Bismarck' genius in time and place  broke open the first advent of  modernity in commerce and even governance.  We have been accelerating time ever since.  So his loss impacted the future of modernity itself and still left a French dictatorship in place for generations.  This would not have been glorious for France as the British empire continued to dominate globally leaving France as an imperial backwater.

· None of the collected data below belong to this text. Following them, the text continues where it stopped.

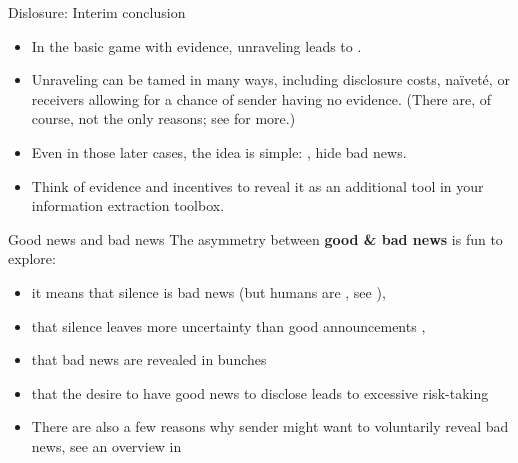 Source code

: \documentclass[english,10pt
,aspectratio=169
]{beamer}
\begin{document}
\begin{frame}{Dislosure: Interim conclusion}
\begin{itemize}
	\item In the basic game with evidence, unraveling leads to .
	\item Unraveling can be tamed in many ways, including disclosure costs, na{\"i}vet{\'e}, or receivers allowing for a chance of sender having no evidence. (There are, of course, not the only reasons; see \cite{dranove_quality_2010} for more.)
	\item Even in those later cases, the idea is simple: , \alert{hide bad news}.
	\item Think of evidence and incentives to reveal it as an additional tool in your information extraction toolbox.
\end{itemize}
\end{frame}


\begin{frame}{Good news and bad news}
	The asymmetry between \textbf{good \& bad news} is fun to explore:
	\begin{itemize}[<+->]
		\item it means that \alert{silence is bad news} (but humans are , see \cite*{jin_is_2021}), 
		\item that \alert{silence leaves more uncertainty} than good announcements \citep{shin_disclosures_2003}, 
		\item that bad news are revealed in \alert{bunches} \citep*{acharya_endogenous_2011}
		\item that the desire to have good news to disclose leads to \alert{excessive risk-taking} \citep*{ben-porath_disclosure_2018} %
		
		\bigskip 
		\item There are also a few reasons why sender might want to voluntarily reveal bad news, see an overview in \cite{smirnov_bad_2022}
	\end{itemize}
\end{frame}
\end{document}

How France missed a chance to sink Bismarck

Luke Harding in Berlin

Tue 22 Aug 2006 12.09 BST

German chancellor Otto von Bismarck. Photograph: Getty


He was the man who famously unified Germany and ended France's domination of Europe. But new documents found in a dusty town hall reveal that the German chancellor Otto von Bismarck nearly drowned while swimming at the French seaside resort of Biarritz, an event that could have profoundly changed the course of European history. Records found in the archive of the local swimming committee show that a quick-thinking French lifeguard, Pierre Lafleur, plucked a floundering Bismarck from the waves. Lafleur also rescued Bismarck's mistress - 21-year-old Katharina Orloff - who had also got into difficulties during the trip in August 1862.

"The weather was good and the ocean was calm. But somehow Bismarck got swept out to sea by a strong current," Monique Beaufils, archivist at Biarritz's town hall, told the Guardian yesterday.
 "Lafleur rescued the unconscious princess first. He then went back for Bismarck who was waving his arms for help. This wasn't easy. Bismarck was a big man, 1.9 metres [6ft 2in] tall, and weighed 100kg [220lb]. By the time Lafleur got him back to the beach he had passed out. A doctor revived him a few minutes later."

The rescue of Bismarck - then Prussia's ambitious ambassador in Paris, in his mid-40s - would prove costly for France. Eight years later, in 1870, he masterminded Prussia's swift, crushing defeat of France in the Franco-Prussian war, ending French primacy in Europe. The Iron Chancellor went on to unify Germany, something that had eluded its kings and rulers since Charlemagne.

French patriots yesterday said it might have been better if Lafleur had let Germany's future chancellor sink. "If only they'd let the chap drown then France would have been spared a lot of suffering," mused the Berliner Zeitung newspaper, which reported the discovery.

The story, meanwhile, didn't end happily for Lafleur, a lighthouse keeper. He drowned in the Atlantic four weeks later. Bismarck agreed to be godfather to Lafleur's baby son, while his mistress - the wife of an elderly Prussian war hero, Prince Orloff, who apparently tolerated the affair - became godmother.

Bismarck recalled his time in Biarritz, where he met the French emperor Napoleon III, as the happiest of his life. "I have lost the illusion, that we can be happy again in Biarritz," he wrote later to his ailing mistress, who died in 1875 at 35.